Foremost, it’s still too early to tell if anti-obesity medications will be as common as anti-hypertension medications. But looking at the cost of semaglutide and what the cost of tirzepatide will be, it’s unlikely these anti-obesity medications will achieve the same market penetration as anti-hypertension meds. Many insurance companies still don’t have semaglutide on their formularies for obesity or overweight, meaning patients must pay out of pocket.
Will insurers ever include these novel anti-obesity meds are their formularies? I don’t really know.
But, once competition increases and the anti-obesity market sees new entrants (there’s a bunch of GLP-1-type medications in clinical trials pipeline), the costs should decrease, meaning OOP costs will, too. However, we’re likely half a decade to a decade away from this point.
Second, over the past year we’ve seen a flood of new digital health companies and existing ones launch services using anti-obesity medication semaglutide. I was right about this! I have more predictions on startups in the $100+ billion weight management space, which I covered here.
Basically, the weight-management space will become flooded with companies and the ones that thrive will be those B2B companies focusing on integrated, sustainable obesity care targeted at the populations who need it most. As long as new companies don’t emerge to cater to specific populations affected by obesity and overweight, racial and ethnic disparities will persist. This will result in medications like semaglutide being considered “privileged” drugs, accessible only to those with private insurance, while individuals with public insurance are left without effective treatment.

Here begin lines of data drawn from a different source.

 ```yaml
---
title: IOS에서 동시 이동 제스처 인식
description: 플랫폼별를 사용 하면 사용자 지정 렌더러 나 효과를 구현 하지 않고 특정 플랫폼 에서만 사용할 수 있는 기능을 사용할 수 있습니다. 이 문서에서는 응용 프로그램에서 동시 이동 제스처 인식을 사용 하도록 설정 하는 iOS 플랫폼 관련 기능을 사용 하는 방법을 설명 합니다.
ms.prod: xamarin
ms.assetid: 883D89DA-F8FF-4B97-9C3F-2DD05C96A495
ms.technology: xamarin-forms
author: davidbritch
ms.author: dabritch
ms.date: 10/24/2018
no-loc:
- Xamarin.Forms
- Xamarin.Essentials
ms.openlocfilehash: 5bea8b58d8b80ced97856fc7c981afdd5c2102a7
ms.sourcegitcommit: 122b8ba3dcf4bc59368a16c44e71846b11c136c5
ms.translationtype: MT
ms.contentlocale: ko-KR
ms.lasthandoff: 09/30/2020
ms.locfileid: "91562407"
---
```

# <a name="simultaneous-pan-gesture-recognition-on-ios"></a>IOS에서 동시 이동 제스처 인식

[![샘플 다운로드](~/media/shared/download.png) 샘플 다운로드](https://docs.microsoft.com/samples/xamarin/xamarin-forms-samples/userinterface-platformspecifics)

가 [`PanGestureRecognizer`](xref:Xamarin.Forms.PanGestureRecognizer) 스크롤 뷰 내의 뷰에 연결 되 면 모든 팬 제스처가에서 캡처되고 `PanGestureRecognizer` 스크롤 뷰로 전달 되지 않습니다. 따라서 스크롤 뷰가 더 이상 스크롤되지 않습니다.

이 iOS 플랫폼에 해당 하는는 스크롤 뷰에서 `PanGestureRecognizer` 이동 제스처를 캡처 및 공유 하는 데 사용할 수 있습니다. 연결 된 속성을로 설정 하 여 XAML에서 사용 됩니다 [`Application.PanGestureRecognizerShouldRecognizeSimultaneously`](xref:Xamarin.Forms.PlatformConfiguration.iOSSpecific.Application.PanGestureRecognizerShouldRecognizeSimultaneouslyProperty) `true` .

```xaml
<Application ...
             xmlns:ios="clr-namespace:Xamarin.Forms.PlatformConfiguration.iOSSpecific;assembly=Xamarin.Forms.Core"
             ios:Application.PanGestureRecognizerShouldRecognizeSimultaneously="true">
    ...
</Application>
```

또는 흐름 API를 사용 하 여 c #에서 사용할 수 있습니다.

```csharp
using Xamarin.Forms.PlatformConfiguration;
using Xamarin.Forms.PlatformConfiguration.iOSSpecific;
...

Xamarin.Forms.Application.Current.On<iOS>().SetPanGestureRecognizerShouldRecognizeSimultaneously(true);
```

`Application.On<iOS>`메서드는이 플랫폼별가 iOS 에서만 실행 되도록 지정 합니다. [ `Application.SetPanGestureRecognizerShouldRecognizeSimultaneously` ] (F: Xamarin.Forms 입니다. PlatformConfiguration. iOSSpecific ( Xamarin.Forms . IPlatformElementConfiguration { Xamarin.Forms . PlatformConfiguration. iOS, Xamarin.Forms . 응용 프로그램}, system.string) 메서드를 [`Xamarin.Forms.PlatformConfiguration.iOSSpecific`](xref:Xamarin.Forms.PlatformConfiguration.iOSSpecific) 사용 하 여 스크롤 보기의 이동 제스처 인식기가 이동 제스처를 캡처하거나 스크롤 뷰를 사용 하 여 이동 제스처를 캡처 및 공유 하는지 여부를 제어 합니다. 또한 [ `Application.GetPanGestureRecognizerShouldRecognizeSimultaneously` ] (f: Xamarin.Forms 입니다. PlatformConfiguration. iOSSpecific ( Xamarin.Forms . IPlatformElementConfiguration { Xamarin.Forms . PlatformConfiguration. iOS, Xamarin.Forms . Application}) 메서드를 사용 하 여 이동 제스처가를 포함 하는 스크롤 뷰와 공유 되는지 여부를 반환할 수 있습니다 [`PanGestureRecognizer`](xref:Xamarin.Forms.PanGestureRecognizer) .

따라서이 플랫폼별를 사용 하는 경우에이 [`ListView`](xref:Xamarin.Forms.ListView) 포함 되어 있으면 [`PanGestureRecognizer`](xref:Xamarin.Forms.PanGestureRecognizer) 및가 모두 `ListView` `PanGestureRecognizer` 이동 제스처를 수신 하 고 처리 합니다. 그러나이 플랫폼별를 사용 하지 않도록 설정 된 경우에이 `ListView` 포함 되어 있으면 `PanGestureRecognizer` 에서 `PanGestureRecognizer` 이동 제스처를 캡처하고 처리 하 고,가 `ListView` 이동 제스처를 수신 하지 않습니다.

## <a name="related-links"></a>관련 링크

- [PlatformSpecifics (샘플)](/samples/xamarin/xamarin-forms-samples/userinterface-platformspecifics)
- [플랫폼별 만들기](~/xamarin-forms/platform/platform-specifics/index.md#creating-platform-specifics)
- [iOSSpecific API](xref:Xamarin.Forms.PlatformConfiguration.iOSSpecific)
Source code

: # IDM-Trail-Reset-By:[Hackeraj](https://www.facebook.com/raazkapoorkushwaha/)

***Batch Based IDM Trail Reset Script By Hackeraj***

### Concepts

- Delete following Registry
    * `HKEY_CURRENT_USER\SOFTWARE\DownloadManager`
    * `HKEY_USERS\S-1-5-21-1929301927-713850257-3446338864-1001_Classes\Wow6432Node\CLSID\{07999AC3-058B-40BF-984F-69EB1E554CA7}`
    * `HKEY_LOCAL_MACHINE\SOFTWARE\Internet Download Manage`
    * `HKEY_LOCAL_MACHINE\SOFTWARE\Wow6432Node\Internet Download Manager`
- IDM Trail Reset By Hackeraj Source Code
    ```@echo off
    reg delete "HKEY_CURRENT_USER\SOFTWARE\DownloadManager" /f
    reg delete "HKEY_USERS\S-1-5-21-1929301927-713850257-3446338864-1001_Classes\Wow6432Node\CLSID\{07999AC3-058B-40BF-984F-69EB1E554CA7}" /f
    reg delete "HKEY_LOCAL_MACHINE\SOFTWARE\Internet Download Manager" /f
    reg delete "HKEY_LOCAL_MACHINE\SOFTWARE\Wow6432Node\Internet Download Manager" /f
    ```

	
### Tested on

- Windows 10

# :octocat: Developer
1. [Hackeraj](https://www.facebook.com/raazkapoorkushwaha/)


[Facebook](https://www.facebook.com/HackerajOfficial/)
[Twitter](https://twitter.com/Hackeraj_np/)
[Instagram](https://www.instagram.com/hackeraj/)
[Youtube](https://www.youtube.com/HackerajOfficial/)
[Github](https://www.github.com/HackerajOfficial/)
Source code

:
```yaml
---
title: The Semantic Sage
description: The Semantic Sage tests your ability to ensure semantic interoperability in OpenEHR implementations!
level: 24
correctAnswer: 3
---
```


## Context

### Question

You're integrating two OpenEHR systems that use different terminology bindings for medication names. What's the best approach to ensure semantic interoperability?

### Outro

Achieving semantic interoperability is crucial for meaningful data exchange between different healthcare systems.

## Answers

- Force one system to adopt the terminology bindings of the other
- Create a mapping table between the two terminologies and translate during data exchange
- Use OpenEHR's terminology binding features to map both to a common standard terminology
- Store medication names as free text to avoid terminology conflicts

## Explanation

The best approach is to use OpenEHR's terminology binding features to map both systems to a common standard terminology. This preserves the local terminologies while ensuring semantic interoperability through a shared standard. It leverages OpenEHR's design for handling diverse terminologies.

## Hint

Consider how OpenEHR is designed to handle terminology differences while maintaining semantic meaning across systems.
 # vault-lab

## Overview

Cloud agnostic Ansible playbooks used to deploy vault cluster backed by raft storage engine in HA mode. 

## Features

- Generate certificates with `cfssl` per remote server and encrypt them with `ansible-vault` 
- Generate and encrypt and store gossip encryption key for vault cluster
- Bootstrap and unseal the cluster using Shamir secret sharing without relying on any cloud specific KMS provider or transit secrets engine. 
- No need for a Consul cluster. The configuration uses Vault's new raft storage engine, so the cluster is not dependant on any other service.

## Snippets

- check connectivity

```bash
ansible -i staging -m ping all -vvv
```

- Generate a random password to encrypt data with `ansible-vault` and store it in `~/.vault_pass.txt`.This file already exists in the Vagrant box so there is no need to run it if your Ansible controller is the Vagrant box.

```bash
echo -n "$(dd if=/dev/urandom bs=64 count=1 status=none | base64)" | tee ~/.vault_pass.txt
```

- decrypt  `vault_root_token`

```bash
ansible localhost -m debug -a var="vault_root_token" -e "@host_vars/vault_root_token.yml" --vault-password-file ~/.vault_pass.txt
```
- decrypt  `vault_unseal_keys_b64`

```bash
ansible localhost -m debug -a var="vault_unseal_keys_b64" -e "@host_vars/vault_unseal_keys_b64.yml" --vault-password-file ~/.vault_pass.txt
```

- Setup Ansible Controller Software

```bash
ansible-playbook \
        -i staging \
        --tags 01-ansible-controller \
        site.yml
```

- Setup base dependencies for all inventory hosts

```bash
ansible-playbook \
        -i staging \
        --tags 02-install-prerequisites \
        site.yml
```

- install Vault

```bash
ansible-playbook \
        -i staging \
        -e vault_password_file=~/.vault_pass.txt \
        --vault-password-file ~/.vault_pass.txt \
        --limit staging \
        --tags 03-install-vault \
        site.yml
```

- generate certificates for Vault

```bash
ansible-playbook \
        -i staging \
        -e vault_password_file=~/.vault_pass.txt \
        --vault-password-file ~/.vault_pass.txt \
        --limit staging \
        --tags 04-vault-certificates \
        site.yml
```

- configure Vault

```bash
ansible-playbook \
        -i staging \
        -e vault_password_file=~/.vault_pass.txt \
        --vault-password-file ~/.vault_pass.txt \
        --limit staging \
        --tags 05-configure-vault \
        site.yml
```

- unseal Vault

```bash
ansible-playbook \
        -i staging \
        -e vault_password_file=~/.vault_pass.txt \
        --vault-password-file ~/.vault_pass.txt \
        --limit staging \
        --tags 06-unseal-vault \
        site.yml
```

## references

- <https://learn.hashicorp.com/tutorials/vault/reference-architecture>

Lastly, I retract my statement that gastric surgery (bypass and sleeves) will be a thing of the past and certainly don’t want to lose my future attending salary, knowing what I know now.

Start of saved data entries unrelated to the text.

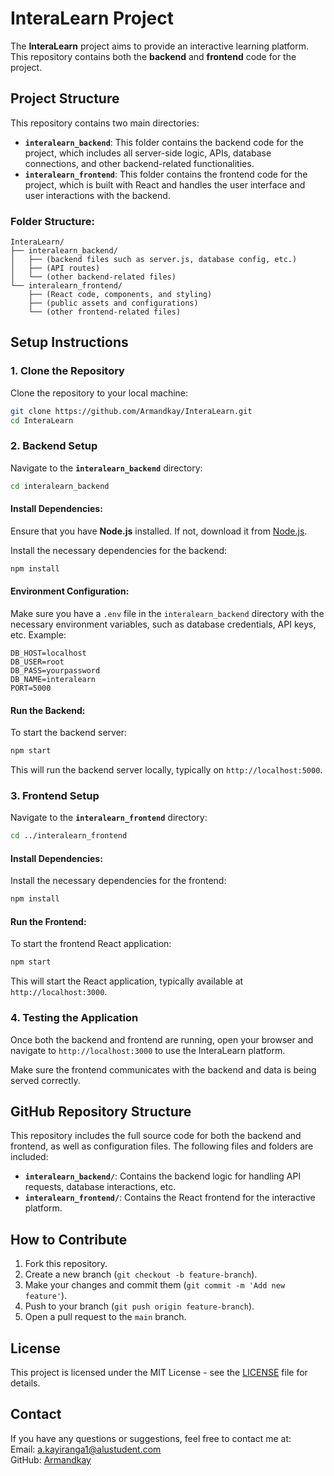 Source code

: # InteraLearn Project

The **InteraLearn** project aims to provide an interactive learning platform. This repository contains both the **backend** and **frontend** code for the project.

## Project Structure

This repository contains two main directories:

- **`interalearn_backend`**: This folder contains the backend code for the project, which includes all server-side logic, APIs, database connections, and other backend-related functionalities.
- **`interalearn_frontend`**: This folder contains the frontend code for the project, which is built with React and handles the user interface and user interactions with the backend.

### Folder Structure:

```
InteraLearn/
├── interalearn_backend/
│   ├── (backend files such as server.js, database config, etc.)
│   ├── (API routes)
│   └── (other backend-related files)
└── interalearn_frontend/
    ├── (React code, components, and styling)
    ├── (public assets and configurations)
    └── (other frontend-related files)
```

## Setup Instructions

### 1. Clone the Repository

Clone the repository to your local machine:

```bash
git clone https://github.com/Armandkay/InteraLearn.git
cd InteraLearn
```

### 2. Backend Setup

Navigate to the **`interalearn_backend`** directory:

```bash
cd interalearn_backend
```

#### Install Dependencies:

Ensure that you have **Node.js** installed. If not, download it from [Node.js](https://nodejs.org/).

Install the necessary dependencies for the backend:

```bash
npm install
```

#### Environment Configuration:

Make sure you have a `.env` file in the `interalearn_backend` directory with the necessary environment variables, such as database credentials, API keys, etc. Example:

```
DB_HOST=localhost
DB_USER=root
DB_PASS=yourpassword
DB_NAME=interalearn
PORT=5000
```

#### Run the Backend:

To start the backend server:

```bash
npm start
```

This will run the backend server locally, typically on `http://localhost:5000`.

### 3. Frontend Setup

Navigate to the **`interalearn_frontend`** directory:

```bash
cd ../interalearn_frontend
```

#### Install Dependencies:

Install the necessary dependencies for the frontend:

```bash
npm install
```

#### Run the Frontend:

To start the frontend React application:

```bash
npm start
```

This will start the React application, typically available at `http://localhost:3000`.

### 4. Testing the Application

Once both the backend and frontend are running, open your browser and navigate to `http://localhost:3000` to use the InteraLearn platform.

Make sure the frontend communicates with the backend and data is being served correctly.

## GitHub Repository Structure

This repository includes the full source code for both the backend and frontend, as well as configuration files. The following files and folders are included:

- **`interalearn_backend/`**: Contains the backend logic for handling API requests, database interactions, etc.
- **`interalearn_frontend/`**: Contains the React frontend for the interactive platform.

## How to Contribute

1. Fork this repository.
2. Create a new branch (`git checkout -b feature-branch`).
3. Make your changes and commit them (`git commit -m 'Add new feature'`).
4. Push to your branch (`git push origin feature-branch`).
5. Open a pull request to the `main` branch.

## License

This project is licensed under the MIT License - see the [LICENSE](LICENSE) file for details.

## Contact

If you have any questions or suggestions, feel free to contact me at:  
Email: a.kayiranga1@alustudent.com  
GitHub: [Armandkay](https://github.com/Armandkay)
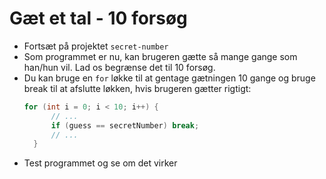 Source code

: # Gæt et tal - 10 forsøg
- Fortsæt på projektet `secret-number`
- Som programmet er nu, kan brugeren gætte så mange gange som han/hun vil. Lad os begrænse det til 10 forsøg.
- Du kan bruge en `for` løkke til at gentage gætningen 10 gange og bruge break til at afslutte løkken, hvis brugeren gætter rigtigt:
  ```java
  for (int i = 0; i < 10; i++) {
        // ...
        if (guess == secretNumber) break;
        // ...
    }
  ```
- Test programmet og se om det virker
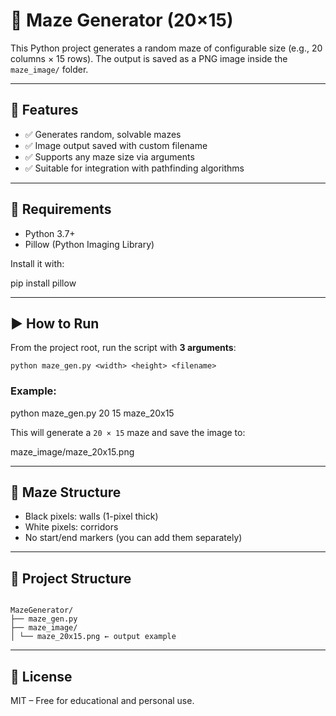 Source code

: # 🧱 Maze Generator (20×15)

This Python project generates a random maze of configurable size (e.g., 20 columns × 15 rows). The output is saved as a PNG image inside the `maze_image/` folder.

---

## 🧩 Features

- ✅ Generates random, solvable mazes  
- ✅ Image output saved with custom filename  
- ✅ Supports any maze size via arguments  
- ✅ Suitable for integration with pathfinding algorithms  

---

## 🐍 Requirements

- Python 3.7+  
- Pillow (Python Imaging Library)

Install it with:

pip install pillow


---

## ▶️ How to Run

From the project root, run the script with **3 arguments**:

```
python maze_gen.py <width> <height> <filename>
```


### Example:

python maze_gen.py 20 15 maze_20x15


This will generate a `20 × 15` maze and save the image to:

maze_image/maze_20x15.png


---

## 🧱 Maze Structure

- Black pixels: walls (1-pixel thick) 
- White pixels: corridors 
- No start/end markers (you can add them separately)

---

## 📁 Project Structure

```

MazeGenerator/
├── maze_gen.py
├── maze_image/
│ └── maze_20x15.png ← output example

```

---

## 📄 License

MIT – Free for educational and personal use.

Above, I mentioned that the startups or companies that survive are those offering integrated and sustainable obesity care. This includes nutritional counseling, behavioral therapy, lifestyle coaching, medical treatment, and surgical treatment. Gastric bypass and sleeve surgery are two extremely effective modes for sustainable obesity treatment. I envision gastric surgeries and anti-obesity medications like semaglutide or tirzepatide being used together in patients with obesity especially those with severe obesity. Dr. Raj Aggarwal‘s Twenty30 Health is a great example of a new company taking this integrated and sustainable approach.
In summary, the weight management space has advanced tremendously over the past year. I was right (and wrong) about a few of my predictions. Advancements in anti-obesity medications and the emergence of startups incorporating these medications have been notable. However, disparities in medication access persist, and the prediction of gastric bypass surgery becoming obsolete was incorrect. Moving forward, a combination of approaches will shape the future of weight management.